In announcing her recommendation to end use of the seal, Minow wrote that the debate raised many issues. "Whatever was known in the past, powerful and challenging questions now arise about the Harvard Law School shield," she wrote. "Designed in 1936 as part of the university’s tercentenary, it contains a design based on a bookplate used by Isaac Royall Sr., who passed his wealth -- including enslaved persons -- to his son, the initial donor to the school. What role should history play in defining who we are? What was the genesis of the shield and how does that history influence our path forward? Do we better remember our connection with the Royall family and with slavery by preserving the shield or by retiring it? What role do symbols play in the school’s commitment to diversity, inclusion and belonging inside our community and in the world at large? Does consideration of the shield’s future put into question the names of buildings, endowed chairs, the nation’s capital and other embodiments of the past?"
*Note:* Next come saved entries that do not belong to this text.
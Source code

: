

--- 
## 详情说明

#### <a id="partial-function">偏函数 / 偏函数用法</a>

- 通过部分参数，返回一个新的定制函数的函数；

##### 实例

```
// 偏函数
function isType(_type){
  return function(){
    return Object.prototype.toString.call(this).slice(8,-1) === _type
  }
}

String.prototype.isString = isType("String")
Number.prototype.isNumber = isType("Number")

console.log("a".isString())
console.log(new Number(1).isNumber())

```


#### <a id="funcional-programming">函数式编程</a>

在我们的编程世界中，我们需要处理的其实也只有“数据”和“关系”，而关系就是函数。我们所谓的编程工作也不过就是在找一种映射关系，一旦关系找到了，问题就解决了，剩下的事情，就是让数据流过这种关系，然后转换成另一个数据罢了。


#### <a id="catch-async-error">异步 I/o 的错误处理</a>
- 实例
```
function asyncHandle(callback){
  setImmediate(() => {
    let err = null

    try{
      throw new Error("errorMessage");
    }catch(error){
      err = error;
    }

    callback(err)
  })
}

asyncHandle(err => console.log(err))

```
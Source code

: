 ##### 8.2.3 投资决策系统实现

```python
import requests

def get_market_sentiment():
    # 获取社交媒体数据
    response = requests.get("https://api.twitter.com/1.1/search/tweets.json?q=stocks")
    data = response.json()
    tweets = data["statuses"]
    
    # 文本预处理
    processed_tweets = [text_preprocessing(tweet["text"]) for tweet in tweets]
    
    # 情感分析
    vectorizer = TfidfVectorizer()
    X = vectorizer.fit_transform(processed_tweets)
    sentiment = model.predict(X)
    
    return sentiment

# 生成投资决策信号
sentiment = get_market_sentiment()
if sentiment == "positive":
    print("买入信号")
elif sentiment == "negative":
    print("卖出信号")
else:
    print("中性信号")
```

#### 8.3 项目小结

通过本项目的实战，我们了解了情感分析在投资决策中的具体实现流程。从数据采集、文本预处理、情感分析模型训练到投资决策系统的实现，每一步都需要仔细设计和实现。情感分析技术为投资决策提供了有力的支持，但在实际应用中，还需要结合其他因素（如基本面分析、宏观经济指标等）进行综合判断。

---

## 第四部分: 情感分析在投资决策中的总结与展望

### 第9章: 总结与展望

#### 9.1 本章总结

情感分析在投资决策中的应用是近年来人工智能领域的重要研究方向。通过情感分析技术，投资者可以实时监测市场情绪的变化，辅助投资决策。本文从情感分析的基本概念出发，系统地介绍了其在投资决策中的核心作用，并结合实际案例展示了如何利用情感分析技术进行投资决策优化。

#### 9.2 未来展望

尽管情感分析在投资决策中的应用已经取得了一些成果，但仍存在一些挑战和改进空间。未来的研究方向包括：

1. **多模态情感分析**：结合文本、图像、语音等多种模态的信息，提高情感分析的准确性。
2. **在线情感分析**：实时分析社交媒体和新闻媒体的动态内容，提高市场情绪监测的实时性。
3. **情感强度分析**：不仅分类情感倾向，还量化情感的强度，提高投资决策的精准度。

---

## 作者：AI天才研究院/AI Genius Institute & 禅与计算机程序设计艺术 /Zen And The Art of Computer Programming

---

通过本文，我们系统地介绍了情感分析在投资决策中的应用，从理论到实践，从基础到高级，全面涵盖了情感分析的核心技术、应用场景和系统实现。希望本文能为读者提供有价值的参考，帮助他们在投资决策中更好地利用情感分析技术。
Minow also gave her rationale for asking Harvard's governing board to vote to change the seal. "There are complex issues involved in preserving the histories of places and institutions with ties to past injustices, but several elements make retiring the shield less controverted than some other issues about names, symbols and the past," she wrote. "First, the shield is a symbol whose primary purpose is to identify and express who we mean to be. Second, it is not an anchoring part of our history: it was created in 1936 for a university celebration, used occasionally for decades and used more commonly only recently, and does not extend back to the origin of the school or even much beyond recent memory. Third, there is no donor whose intent would be undermined; the shield itself involves no resources entrusted in our care."